Warning: Spoilers follow for Netflix’s Sophie: A Murder in West Cork, particularly about Ian Bailey, who says he is completely innocent in the case.
If you’ve seen Sophie: A Murder in West Cork on Netflix, you may be wondering why Ian Bailey hasn’t been extradited to France, where was convicted in absentia in 2019 in the murder of Sophie Toscan du Plantier. “In absentia” means he was not physically present when he was tried and convicted.
Toscan du Plantier, a Frenchwoman, was brutally murdered in 1996 in West Cork, Ireland. Her death is the subject of Netflix’s new three-part true-crime docuseries. Much of the series focuses on Ian Bailey, the English journalist and longtime Schull resident who has been accused by residents and Toscan du Plantier’s family of murdering Toscan du Plantier.

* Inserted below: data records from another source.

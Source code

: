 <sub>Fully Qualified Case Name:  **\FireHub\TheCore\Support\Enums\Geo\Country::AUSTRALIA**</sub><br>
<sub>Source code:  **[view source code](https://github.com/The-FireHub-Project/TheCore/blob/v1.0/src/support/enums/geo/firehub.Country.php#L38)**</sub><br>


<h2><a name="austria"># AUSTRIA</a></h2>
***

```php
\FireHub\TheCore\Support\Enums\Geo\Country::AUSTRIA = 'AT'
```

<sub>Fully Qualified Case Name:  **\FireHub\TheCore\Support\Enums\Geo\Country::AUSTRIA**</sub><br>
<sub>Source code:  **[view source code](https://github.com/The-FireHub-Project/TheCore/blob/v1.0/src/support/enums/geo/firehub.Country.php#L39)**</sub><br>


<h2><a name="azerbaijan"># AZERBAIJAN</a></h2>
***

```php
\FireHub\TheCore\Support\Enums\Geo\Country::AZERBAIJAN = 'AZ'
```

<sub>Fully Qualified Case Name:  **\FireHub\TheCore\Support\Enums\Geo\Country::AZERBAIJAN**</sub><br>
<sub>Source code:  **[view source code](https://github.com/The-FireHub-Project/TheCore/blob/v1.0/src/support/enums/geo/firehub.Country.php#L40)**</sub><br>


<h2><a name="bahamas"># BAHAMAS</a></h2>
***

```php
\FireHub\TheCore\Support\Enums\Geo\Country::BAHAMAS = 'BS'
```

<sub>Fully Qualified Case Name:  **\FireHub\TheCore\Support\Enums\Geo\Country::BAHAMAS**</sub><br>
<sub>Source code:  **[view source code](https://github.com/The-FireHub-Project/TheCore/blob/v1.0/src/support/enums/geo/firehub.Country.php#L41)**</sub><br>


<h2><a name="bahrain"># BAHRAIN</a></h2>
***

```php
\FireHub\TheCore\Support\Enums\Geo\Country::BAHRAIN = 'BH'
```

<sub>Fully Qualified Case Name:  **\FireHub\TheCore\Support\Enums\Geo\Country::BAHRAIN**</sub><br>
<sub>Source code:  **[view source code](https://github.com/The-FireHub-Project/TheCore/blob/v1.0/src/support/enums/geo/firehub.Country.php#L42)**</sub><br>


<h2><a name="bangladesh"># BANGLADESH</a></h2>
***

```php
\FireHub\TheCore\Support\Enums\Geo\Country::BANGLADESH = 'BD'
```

Bailey was interviewed extensively in the docuseries and vehemently denies any involvement in her murder. However, Bailey was convicted in the Cour d’Assises de Paris, and sentenced to 25 years in prison.
So why is he still living in Ireland as a free man?
In short, the Irish High Court ruled in October 2020 that Bailey, 63, could not be extradited under Section 44 of the European Arrest Warrant Act 2003, according to the Irish Times.
Section 44 states: “A person shall not be surrendered under this Act if the offence specified in the European arrest warrant issued in respect of him or her was committed or is alleged to have been committed in a place other than the issuing state and the act or omission of which the offence consists does not, by virtue of having been committed in a place other than the State, constitute an offence under the law of the State.”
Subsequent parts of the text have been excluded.